Transcribe the listing below only from the line with "### **All Stocks 2018**" up to and including the line with "The analysis for the 2018".
== == ==
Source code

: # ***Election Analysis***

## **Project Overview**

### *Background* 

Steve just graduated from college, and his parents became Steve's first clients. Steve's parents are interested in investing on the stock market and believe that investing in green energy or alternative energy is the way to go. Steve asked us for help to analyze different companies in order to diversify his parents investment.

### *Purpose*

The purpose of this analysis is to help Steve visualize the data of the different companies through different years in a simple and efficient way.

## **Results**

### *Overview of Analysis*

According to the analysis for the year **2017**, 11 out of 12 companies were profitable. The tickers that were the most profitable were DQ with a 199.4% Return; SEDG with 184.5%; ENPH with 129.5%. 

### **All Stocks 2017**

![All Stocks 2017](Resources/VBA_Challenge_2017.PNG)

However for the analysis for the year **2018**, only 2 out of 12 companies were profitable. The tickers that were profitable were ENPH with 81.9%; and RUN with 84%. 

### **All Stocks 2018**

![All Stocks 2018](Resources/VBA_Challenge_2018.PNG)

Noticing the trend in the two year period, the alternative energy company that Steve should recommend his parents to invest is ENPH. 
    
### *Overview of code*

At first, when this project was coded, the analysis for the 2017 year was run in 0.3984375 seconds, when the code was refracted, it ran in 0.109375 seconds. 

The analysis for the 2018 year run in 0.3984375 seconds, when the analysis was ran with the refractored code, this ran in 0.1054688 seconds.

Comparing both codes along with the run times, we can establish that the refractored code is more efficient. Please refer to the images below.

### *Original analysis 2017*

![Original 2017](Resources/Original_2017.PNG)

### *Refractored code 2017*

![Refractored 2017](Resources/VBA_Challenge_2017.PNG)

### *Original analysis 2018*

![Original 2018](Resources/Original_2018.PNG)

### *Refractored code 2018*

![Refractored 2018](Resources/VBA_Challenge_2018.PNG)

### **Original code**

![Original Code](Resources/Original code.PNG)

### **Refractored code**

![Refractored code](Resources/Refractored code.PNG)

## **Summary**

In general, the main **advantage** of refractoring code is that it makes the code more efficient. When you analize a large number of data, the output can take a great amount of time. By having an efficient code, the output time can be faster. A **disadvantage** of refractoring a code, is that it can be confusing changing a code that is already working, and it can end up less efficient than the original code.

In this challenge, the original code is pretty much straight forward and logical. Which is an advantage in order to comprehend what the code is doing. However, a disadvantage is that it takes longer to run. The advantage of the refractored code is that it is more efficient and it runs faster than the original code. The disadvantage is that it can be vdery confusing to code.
== == ==
Task answer>
### **All Stocks 2018**

![All Stocks 2018](Resources/VBA_Challenge_2018.PNG)

Noticing the trend in the two year period, the alternative energy company that Steve should recommend his parents to invest is ENPH. 
    
### *Overview of code*

At first, when this project was coded, the analysis for the 2017 year was run in 0.3984375 seconds, when the code was refracted, it ran in 0.109375 seconds. 

The analysis for the 2018 year run in 0.3984375 seconds, when the analysis was ran with the refractored code, this ran in 0.1054688 seconds.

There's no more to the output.